Quarto Grado, il mistero delle scritte Resinovich sui sentieri: segnale o macabro scherzo?

Durante la puntata di "Quarto Grado" andata in onda venerdì su Rete Quattro e condotta da Gianluigi Nuzzi, si è tornati a parlare del caso di Liliana Resinovich, la donna scomparsa il 14 dicembre e ritrovata senza vita tre settimane dopo. In studio era presente il marito, Sebastiano Visintin, che ha raccontato la sua versione dei fatti e ha risposto alle domande sulla tragica vicenda che da mesi tiene con il fiato sospeso l’intera comunità triestina.
Il mistero del luogo di conservazione del corpo
Uno dei principali interrogativi riguarda dove sia stato tenuto il corpo di Liliana durante le tre settimane tra la scomparsa e il ritrovamento. Amici e familiari ipotizzano che sia stato conservato in un luogo dalle basse temperature, circostanza che potrebbe spiegare lo stato di conservazione del corpo al momento del ritrovamento. Il Carso triestino, noto per il suo clima rigido, è stato al centro delle indagini giornalistiche della trasmissione.
Le jazzere del Carso: un’ipotesi suggestiva
La trasmissione ha esplorato la possibilità che il corpo possa essere stato temporaneamente collocato in una delle antiche jazzere (ghiaccierie naturali), strutture usate un tempo per conservare il ghiaccio. Accompagnati da Oliver, un esperto della storia del Carso, i giornalisti hanno visitato alcune di queste cavità, constatando le temperature estremamente rigide che vi si registrano. "In passato si stoccavano migliaia di tonnellate di ghiaccio, alcune jazzere erano così efficienti da rifornire anche città lontane come Il Cairo," ha spiegato Oliver.
Nonostante la suggestività dell’ipotesi, la profondità e la conformazione delle jazzere renderebbero complicato il posizionamento e il recupero di un corpo. Resta quindi un dubbio aperto: si tratta di una pista plausibile o solo di una teoria difficile da dimostrare?
L’ipotesi dell’ex ospedale psichiatrico
Un’altra ipotesi sollevata durante la puntata è quella avanzata da Silvia, cugina di Liliana, che ha menzionato la possibilità che il corpo sia stato tenuto nella camera mortuaria dell’ex ospedale psichiatrico. All’epoca della scomparsa, alcuni locali sotterranei risultavano facilmente accessibili. "Non credo sia stato portato lontano. Potrebbe essere rimasto qui sotto per tutto quel tempo," ha dichiarato Silvia.
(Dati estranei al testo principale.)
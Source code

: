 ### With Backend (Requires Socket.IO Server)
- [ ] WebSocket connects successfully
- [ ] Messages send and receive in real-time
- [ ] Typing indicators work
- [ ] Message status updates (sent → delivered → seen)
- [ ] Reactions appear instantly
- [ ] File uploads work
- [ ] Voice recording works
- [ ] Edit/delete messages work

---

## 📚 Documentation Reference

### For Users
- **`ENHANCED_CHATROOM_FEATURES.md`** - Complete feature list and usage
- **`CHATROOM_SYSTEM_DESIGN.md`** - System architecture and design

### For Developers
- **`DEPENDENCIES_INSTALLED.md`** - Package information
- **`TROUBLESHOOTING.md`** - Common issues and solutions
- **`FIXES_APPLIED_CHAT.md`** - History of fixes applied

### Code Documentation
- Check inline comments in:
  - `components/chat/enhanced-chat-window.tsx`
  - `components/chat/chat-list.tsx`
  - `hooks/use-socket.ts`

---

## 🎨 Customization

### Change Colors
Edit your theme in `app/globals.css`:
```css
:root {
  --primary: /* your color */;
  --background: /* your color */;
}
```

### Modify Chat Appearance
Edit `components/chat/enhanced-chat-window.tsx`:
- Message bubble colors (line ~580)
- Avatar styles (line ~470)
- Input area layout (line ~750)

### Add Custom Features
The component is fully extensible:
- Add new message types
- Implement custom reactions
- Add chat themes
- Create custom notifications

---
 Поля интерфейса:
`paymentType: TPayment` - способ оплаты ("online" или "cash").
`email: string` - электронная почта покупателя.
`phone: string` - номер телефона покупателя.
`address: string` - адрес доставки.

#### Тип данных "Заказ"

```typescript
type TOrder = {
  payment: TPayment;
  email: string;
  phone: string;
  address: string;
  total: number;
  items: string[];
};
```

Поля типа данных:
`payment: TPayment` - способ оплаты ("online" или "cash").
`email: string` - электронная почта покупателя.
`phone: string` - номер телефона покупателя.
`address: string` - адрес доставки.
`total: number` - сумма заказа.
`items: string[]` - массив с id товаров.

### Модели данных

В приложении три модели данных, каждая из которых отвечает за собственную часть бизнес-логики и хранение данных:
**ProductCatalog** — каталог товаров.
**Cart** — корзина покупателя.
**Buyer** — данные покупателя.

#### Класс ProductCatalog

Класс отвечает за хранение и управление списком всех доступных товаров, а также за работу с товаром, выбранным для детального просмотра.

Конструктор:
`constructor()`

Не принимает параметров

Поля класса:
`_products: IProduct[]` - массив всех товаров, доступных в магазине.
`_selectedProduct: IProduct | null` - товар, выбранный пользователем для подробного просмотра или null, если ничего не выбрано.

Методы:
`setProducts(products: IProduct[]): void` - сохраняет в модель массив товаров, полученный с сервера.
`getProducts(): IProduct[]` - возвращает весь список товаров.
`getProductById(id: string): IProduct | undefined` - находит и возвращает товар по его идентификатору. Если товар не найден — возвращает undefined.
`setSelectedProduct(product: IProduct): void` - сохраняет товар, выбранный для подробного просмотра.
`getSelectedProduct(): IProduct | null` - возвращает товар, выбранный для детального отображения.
Le misteriose scritte sui sentieri del Carso
Un elemento inquietante emerso durante la trasmissione riguarda le segnalazioni fatte da Franco, un albergatore triestino, che camminando lungo il sentiero Russell nei pressi di Basovizza ha notato la scritta "Resinovich" tracciata con pennarello nero su sei cartelli lungo il percorso. Questi cartelli indicano sentieri laterali e sono distribuiti su un tratto di circa 1,5 km. La domanda che sorge spontanea è se si tratti di uno scherzo macabro o di un indizio lasciato volontariamente. La coincidenza temporale e la posizione delle scritte continuano a destare inquietudine.
Il ruolo del marito e i dubbi ancora aperti
In studio, Sebastiano Visintin ha ribadito la sua posizione, evidenziando la sofferenza che sta vivendo. "Cerco la verità come tutti voi. Anch’io voglio sapere cosa sia accaduto a mia moglie," ha dichiarato Visintin. Le domande restano molte: chi ha portato il corpo nel boschetto? È stato spostato da un altro luogo? E soprattutto: chi ha scritto quei nomi sui cartelli?
La puntata di "Quarto Grado" ha riacceso i riflettori su un caso che, nonostante i mesi trascorsi, rimane avvolto da misteri e contraddizioni.